• **TASK**: Across the data below, how many lines have the word "default" in them? Give the number and nothing else.
== Segment start ==
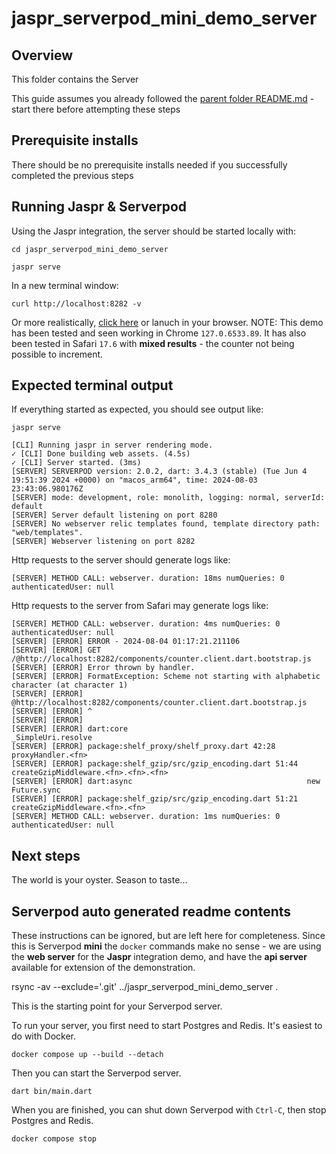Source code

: # jaspr_serverpod_mini_demo_server

## Overview

This folder contains the Server

This guide assumes you already followed the [parent folder README.md](../README.md) - start there before attempting these steps

## Prerequisite installs

There should be no prerequisite installs needed if you successfully completed the previous steps

## Running Jaspr & Serverpod
Using the Jaspr integration, the server should be started locally with:

    cd jaspr_serverpod_mini_demo_server

    jaspr serve

In a new terminal window:

    curl http://localhost:8282 -v

Or more realistically, [click here](http://localhost:8282) or lanuch in your browser. NOTE: This demo has been tested and seen working in Chrome `127.0.6533.89`. It has also been tested in Safari `17.6` with __mixed results__ - the counter not being possible to increment.

## Expected terminal output

If everything started as expected, you should see output like:

    jaspr serve

    [CLI] Running jaspr in server rendering mode.
    ✓ [CLI] Done building web assets. (4.5s)
    ✓ [CLI] Server started. (3ms)
    [SERVER] SERVERPOD version: 2.0.2, dart: 3.4.3 (stable) (Tue Jun 4 19:51:39 2024 +0000) on "macos_arm64", time: 2024-08-03 23:43:06.980176Z
    [SERVER] mode: development, role: monolith, logging: normal, serverId: default
    [SERVER] Server default listening on port 8280
    [SERVER] No webserver relic templates found, template directory path: "web/templates".
    [SERVER] Webserver listening on port 8282

Http requests to the server should generate logs like:

    [SERVER] METHOD CALL: webserver. duration: 18ms numQueries: 0 authenticatedUser: null

Http requests to the server from Safari may generate logs like:

    [SERVER] METHOD CALL: webserver. duration: 4ms numQueries: 0 authenticatedUser: null
    [SERVER] [ERROR] ERROR - 2024-08-04 01:17:21.211106
    [SERVER] [ERROR] GET /@http://localhost:8282/components/counter.client.dart.bootstrap.js
    [SERVER] [ERROR] Error thrown by handler.
    [SERVER] [ERROR] FormatException: Scheme not starting with alphabetic character (at character 1)
    [SERVER] [ERROR] @http://localhost:8282/components/counter.client.dart.bootstrap.js
    [SERVER] [ERROR] ^
    [SERVER] [ERROR] 
    [SERVER] [ERROR] dart:core                                        _SimpleUri.resolve
    [SERVER] [ERROR] package:shelf_proxy/shelf_proxy.dart 42:28       proxyHandler.<fn>
    [SERVER] [ERROR] package:shelf_gzip/src/gzip_encoding.dart 51:44  createGzipMiddleware.<fn>.<fn>.<fn>
    [SERVER] [ERROR] dart:async                                       new Future.sync
    [SERVER] [ERROR] package:shelf_gzip/src/gzip_encoding.dart 51:21  createGzipMiddleware.<fn>.<fn>
    [SERVER] METHOD CALL: webserver. duration: 1ms numQueries: 0 authenticatedUser: null


## Next steps

The world is your oyster. Season to taste...

## Serverpod auto generated readme contents

These instructions can be ignored, but are left here for completeness. Since this is Serverpod __mini__ the `docker` commands make no sense - we are using the __web server__ for the __Jaspr__ integration demo, and have the __api server__ available for extension of the demonstration.

rsync -av --exclude='.git' ../jaspr_serverpod_mini_demo_server .

This is the starting point for your Serverpod server.

To run your server, you first need to start Postgres and Redis. It's easiest to do with Docker.

    docker compose up --build --detach

Then you can start the Serverpod server.

    dart bin/main.dart

When you are finished, you can shut down Serverpod with `Ctrl-C`, then stop Postgres and Redis.

    docker compose stop
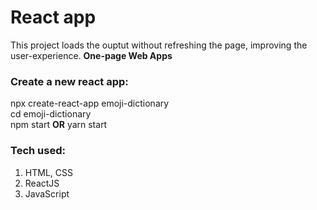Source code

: # React app

This project loads the ouptut without refreshing the page, improving the user-experience. 
<b>One-page Web Apps</b>

### Create a new react app:
npx create-react-app emoji-dictionary <br>
cd emoji-dictionary <br>
npm start <b>OR</b> yarn start

### Tech used:
<ol>
<li>HTML, CSS</li>
<li>ReactJS</li>
<li>JavaScript</li>
</ol>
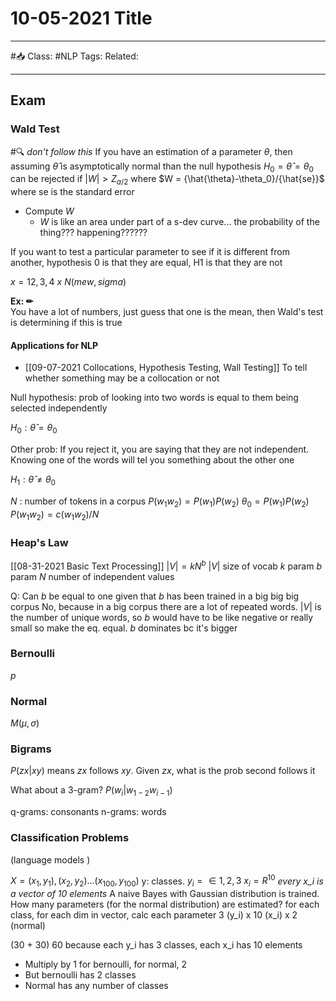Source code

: # 10-05-2021 Title

---

#📥
Class: #NLP 
Tags: 
Related:

---

## Exam
### Wald Test
#🔍 *don't follow this*
If you have an estimation of a parameter $\theta$, then assuming $\hat{\theta}$ is asymptotically normal than the null hypothesis $H_0 = \hat{\theta} = \theta_0$ can be rejected if $|W| > Z_{a/2}$ where $W = {\hat{\theta}-\theta_0}/{\hat{se}}$ where se is the standard error 

- Compute $W$
	- $W$ is like an area under part of a s-dev curve... the probability of the thing??? happening??????

If you want to test a particular parameter to see if it is different from another, hypothesis 0 is that they are equal, H1 is that they are not

$x = {12, 3, 4}$
$x ~ N(mew, sigma)$

**Ex: ✏**  
You have a lot of numbers, just guess that one is the mean, then Wald's test is determining if this is true

#### Applications for NLP
- [[09-07-2021 Collocations, Hypothesis Testing, Wall Testing]]
To tell whether something may be a collocation or not 

Null hypothesis: prob of looking into two words is equal to them being selected independently

$H_0 : \hat{\theta} = \theta_0$ 

Other prob: If you reject it, you are saying that they are not independent. Knowing one of the words will tel you something about the other one

$H_1 : \hat{\theta} \ne \theta_0$

$N$ : number of tokens in a corpus 
$P(w_1 w_2) = P(w_1)P(w_2)$
$\theta_0 = P(w_1)P(w_2)$
$P(w_1 w_2) = {c(w_1 w_2)}/{N}$

### Heap's Law
[[08-31-2021 Basic Text Processing]]
$|V| = k{N^b}$
$|V|$ size of vocab
$k$ param
$b$ param
$N$ number of independent values

Q: Can $b$ be equal to one given that $b$ has been trained in a big big big corpus
No, because in a big corpus there are a lot of repeated words. $|V|$ is the number of unique words, so $b$ would have to be like negative or really small so make the eq. equal. $b$ dominates bc it's bigger


### Bernoulli
$p$

### Normal
$M(\mu, \sigma)$

### Bigrams
$P(zx|xy)$ means $zx$ follows $xy$.  Given $zx$, what is the prob second follows it

What about a 3-gram?
$P(w_i|w_{1-2}w_{i-1})$

q-grams: consonants
n-grams: words

### Classification Problems
(language models )

$X = {(x_1, y_1), (x_2, y_2) ... (x_{100}, y_{100})}$
y: classes. 
$y_i = \in {1, 2, 3}$
$x_i = R^{10}$ *every x_i is a vector of 10 elements*
A naive Bayes with Gaussian distribution is trained. How many parameters (for the normal distribution) are estimated?
for each class, for each dim in vector, calc each parameter 
3 (y_i) x 10 (x_i) x 2 (normal)

(30 + 30) 60 because each y_i has 3 classes, each x_i has 10 elements 
- Multiply by 1 for bernoulli, for normal, 2
- But bernoulli has 2 classes
- Normal has any number of classes



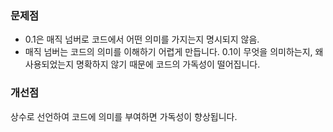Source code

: ### 문제점
- 0.1은 매직 넘버로 코드에서 어떤 의미를 가지는지 명시되지 않음.
- 매직 넘버는 코드의 의미를 이해하기 어렵게 만듭니다. 0.1이 무엇을 의미하는지, 왜 사용되었는지 명확하지 않기 때문에 코드의 가독성이 떨어집니다.

### 개선점
상수로 선언하여 코드에 의미를 부여하면 가독성이 향상됩니다.
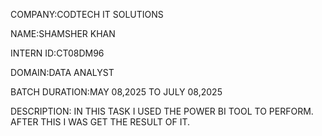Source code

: COMPANY:CODTECH IT SOLUTIONS

NAME:SHAMSHER KHAN

INTERN ID:CT08DM96

DOMAIN:DATA ANALYST

BATCH DURATION:MAY 08,2025 TO JULY 08,2025

DESCRIPTION: IN THIS TASK I USED THE POWER BI TOOL TO PERFORM. AFTER THIS I WAS GET THE RESULT OF IT.
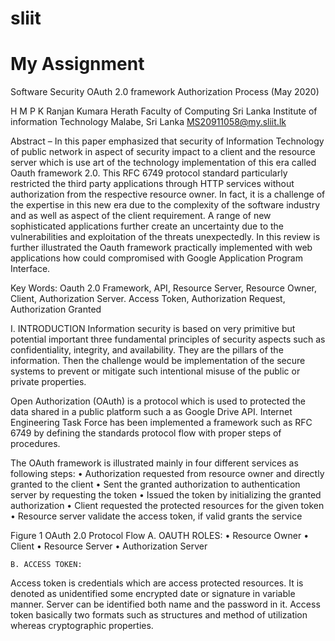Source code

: # sliit
# My Assignment 
Software Security
OAuth 2.0 framework Authorization Process (May 2020)

H M P K Ranjan Kumara Herath
Faculty of Computing 
Sri Lanka Institute of information Technology
Malabe, Sri Lanka
MS20911058@my.sliit.lk
	
Abstract – In this paper emphasized that security of Information Technology of public network in aspect of security impact to a client and the resource server which is use art of the technology implementation of this era called Oauth framework 2.0.  This RFC 6749 protocol standard particularly restricted the third party applications through HTTP services without authorization from the respective resource owner.  In fact, it is a challenge of the expertise in this new era due to the complexity of the software industry and as well as aspect of the client requirement. A range of new sophisticated applications further create an uncertainty due to the vulnerabilities and exploitation of the threats unexpectedly. In this review is further illustrated the Oauth framework practically implemented with web applications how could compromised with Google Application Program Interface. 

Key Words: Oauth 2.0 Framework, API, Resource Server, Resource Owner, Client, Authorization Server. Access Token, Authorization Request, Authorization Granted   

I. INTRODUCTION
Information security is based on very primitive but potential important three fundamental principles of security aspects such as confidentiality, integrity, and availability. They are the pillars of the information. Then the challenge would be implementation of the secure systems to prevent or mitigate such intentional misuse of the public or private properties. 

Open Authorization (OAuth) is a protocol which is used to protected the data shared in a public platform such a as Google Drive API. Internet Engineering Task Force has been implemented a framework such as RFC 6749 by defining the standards protocol flow with proper steps of procedures. 

The OAuth framework is illustrated mainly in four different services as following steps:
    • Authorization requested from resource owner and directly granted to the client
    • Sent the granted authorization to authentication server by requesting the token 
    • Issued the token by initializing the granted authorization
    • Client requested the protected resources for the given token
    • Resource server validate the access token, if valid grants the service     

 











Figure 1 OAuth 2.0 Protocol Flow
    A. OAUTH ROLES:
    • Resource Owner
    • Client
    • Resource Server
    • Authorization Server 

    B. ACCESS TOKEN:
Access token is credentials which are access protected resources. It is denoted as unidentified some encrypted date or signature in variable manner. Server can be identified both name and the password in it. Access token basically two formats such as structures and method of utilization whereas cryptographic properties.  
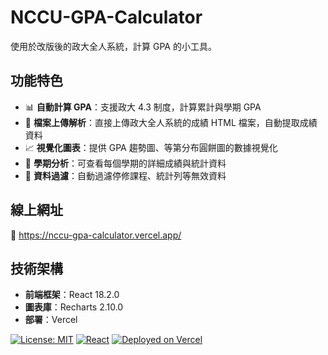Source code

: # NCCU-GPA-Calculator
使用於改版後的政大全人系統，計算 GPA 的小工具。

## 功能特色

- 📊 **自動計算 GPA**：支援政大 4.3 制度，計算累計與學期 GPA
- 📁 **檔案上傳解析**：直接上傳政大全人系統的成績 HTML 檔案，自動提取成績資料
- 📈 **視覺化圖表**：提供 GPA 趨勢圖、等第分布圓餅圖的數據視覺化
- 🎯 **學期分析**：可查看每個學期的詳細成績與統計資料
- 💾 **資料過濾**：自動過濾停修課程、統計列等無效資料

## 線上網址
🔗 https://nccu-gpa-calculator.vercel.app/

## 技術架構

- **前端框架**：React 18.2.0
- **圖表庫**：Recharts 2.10.0
- **部署**：Vercel


[![License: MIT](https://img.shields.io/badge/License-MIT-yellow.svg)](https://opensource.org/licenses/MIT)
[![React](https://img.shields.io/badge/React-18.2.0-blue.svg)](https://reactjs.org/)
[![Deployed on Vercel](https://img.shields.io/badge/Deployed%20on-Vercel-000000?logo=vercel)](https://vercel.com)

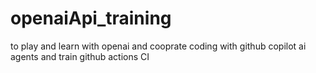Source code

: # openaiApi_training
to play and learn with openai
and
cooprate coding with github copilot ai agents
and 
train github actions CI
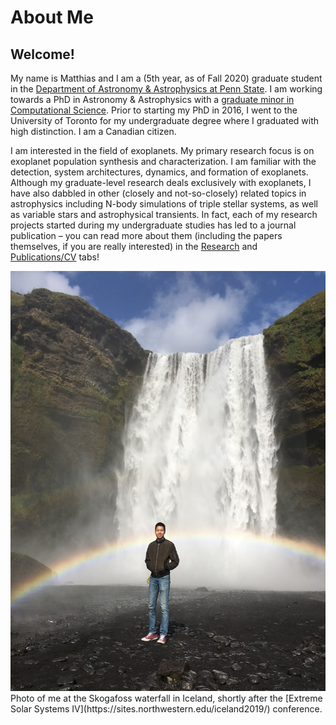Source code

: # About Me

## Welcome!

My name is Matthias and I am a (5th year, as of Fall 2020) graduate student in the [Department of Astronomy & Astrophysics at Penn State](https://science.psu.edu/astro). I am working towards a PhD in Astronomy & Astrophysics with a [graduate minor in Computational Science](http://www.csci.psu.edu/minor.html). Prior to starting my PhD in 2016, I went to the University of Toronto for my undergraduate degree where I graduated with high distinction. I am a Canadian citizen.

I am interested in the field of exoplanets. My primary research focus is on exoplanet population synthesis and characterization. I am familiar with the detection, system architectures, dynamics, and formation of exoplanets. Although my graduate-level research deals exclusively with exoplanets, I have also dabbled in other (closely and not-so-closely) related topics in astrophysics including N-body simulations of triple stellar systems, as well as variable stars and astrophysical transients. In fact, each of my research projects started during my undergraduate studies has led to a journal publication – you can read more about them (including the papers themselves, if you are really interested) in the [Research](https://hematthi.github.io/research.html) and [Publications/CV](https://hematthi.github.io/publications_cv.html) tabs!


<center><img src="/photos/Iceland_Skogafoss_me1.JPG" alt="Photo of me in Iceland, August 2019" width="800"/></center>  
Photo of me at the Skogafoss waterfall in Iceland, shortly after the [Extreme Solar Systems IV](https://sites.northwestern.edu/iceland2019/) conference.
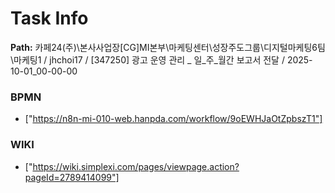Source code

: # Task Info

**Path:** 카페24(주)\본사사업장\[CG]MI본부\마케팅센터\성장주도그룹\디지털마케팅6팀\마케팅1 / jhchoi17 / [347250] 광고 운영 관리 _ 일_주_월간 보고서 전달 / 2025-10-01_00-00-00

### BPMN
- ["https://n8n-mi-010-web.hanpda.com/workflow/9oEWHJaOtZpbszT1"]

### WIKI
- ["https://wiki.simplexi.com/pages/viewpage.action?pageId=2789414099"]

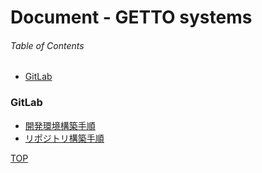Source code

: # Document - GETTO systems

###### Table of Contents

- [GitLab](#user-content-GitLab)


### GitLab

- [開発環境構築手順](contents/development/setup.md)
- [リポジトリ構築手順](contents/gitlab/setup-repository.md)

[TOP](#user-content-document-getto-systems)
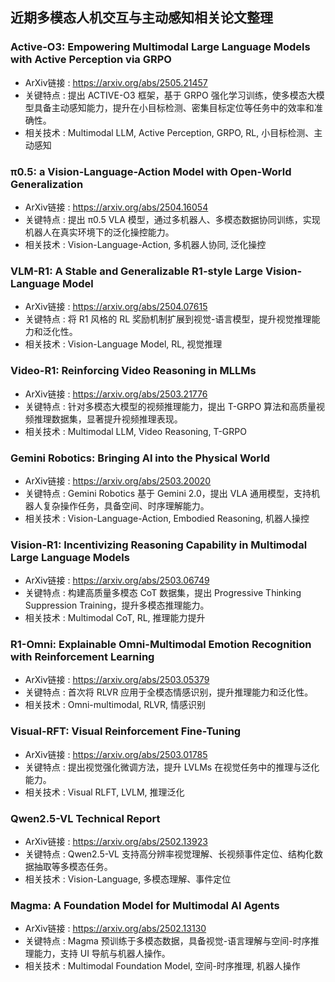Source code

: ## 近期多模态人机交互与主动感知相关论文整理

### Active-O3: Empowering Multimodal Large Language Models with Active Perception via GRPO
- ArXiv链接 : https://arxiv.org/abs/2505.21457
- 关键特点 : 提出 ACTIVE-O3 框架，基于 GRPO 强化学习训练，使多模态大模型具备主动感知能力，提升在小目标检测、密集目标定位等任务中的效率和准确性。
- 相关技术 : Multimodal LLM, Active Perception, GRPO, RL, 小目标检测、主动感知

### π0.5: a Vision-Language-Action Model with Open-World Generalization
- ArXiv链接 : https://arxiv.org/abs/2504.16054
- 关键特点 : 提出 π0.5 VLA 模型，通过多机器人、多模态数据协同训练，实现机器人在真实环境下的泛化操控能力。
- 相关技术 : Vision-Language-Action, 多机器人协同, 泛化操控

### VLM-R1: A Stable and Generalizable R1-style Large Vision-Language Model
- ArXiv链接 : https://arxiv.org/abs/2504.07615
- 关键特点 : 将 R1 风格的 RL 奖励机制扩展到视觉-语言模型，提升视觉推理能力和泛化性。
- 相关技术 : Vision-Language Model, RL, 视觉推理

### Video-R1: Reinforcing Video Reasoning in MLLMs
- ArXiv链接 : https://arxiv.org/abs/2503.21776
- 关键特点 : 针对多模态大模型的视频推理能力，提出 T-GRPO 算法和高质量视频推理数据集，显著提升视频推理表现。
- 相关技术 : Multimodal LLM, Video Reasoning, T-GRPO

### Gemini Robotics: Bringing AI into the Physical World
- ArXiv链接 : https://arxiv.org/abs/2503.20020
- 关键特点 : Gemini Robotics 基于 Gemini 2.0，提出 VLA 通用模型，支持机器人复杂操作任务，具备空间、时序理解能力。
- 相关技术 : Vision-Language-Action, Embodied Reasoning, 机器人操控

### Vision-R1: Incentivizing Reasoning Capability in Multimodal Large Language Models
- ArXiv链接 : https://arxiv.org/abs/2503.06749
- 关键特点 : 构建高质量多模态 CoT 数据集，提出 Progressive Thinking Suppression Training，提升多模态推理能力。
- 相关技术 : Multimodal CoT, RL, 推理能力提升

### R1-Omni: Explainable Omni-Multimodal Emotion Recognition with Reinforcement Learning
- ArXiv链接 : https://arxiv.org/abs/2503.05379
- 关键特点 : 首次将 RLVR 应用于全模态情感识别，提升推理能力和泛化性。
- 相关技术 : Omni-multimodal, RLVR, 情感识别

### Visual-RFT: Visual Reinforcement Fine-Tuning
- ArXiv链接 : https://arxiv.org/abs/2503.01785
- 关键特点 : 提出视觉强化微调方法，提升 LVLMs 在视觉任务中的推理与泛化能力。
- 相关技术 : Visual RLFT, LVLM, 推理泛化

### Qwen2.5-VL Technical Report
- ArXiv链接 : https://arxiv.org/abs/2502.13923
- 关键特点 : Qwen2.5-VL 支持高分辨率视觉理解、长视频事件定位、结构化数据抽取等多模态任务。
- 相关技术 : Vision-Language, 多模态理解、事件定位

### Magma: A Foundation Model for Multimodal AI Agents
- ArXiv链接 : https://arxiv.org/abs/2502.13130
- 关键特点 : Magma 预训练于多模态数据，具备视觉-语言理解与空间-时序推理能力，支持 UI 导航与机器人操作。
- 相关技术 : Multimodal Foundation Model, 空间-时序推理, 机器人操作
== Segment end ==
• **YOUR RESPONSE**: 2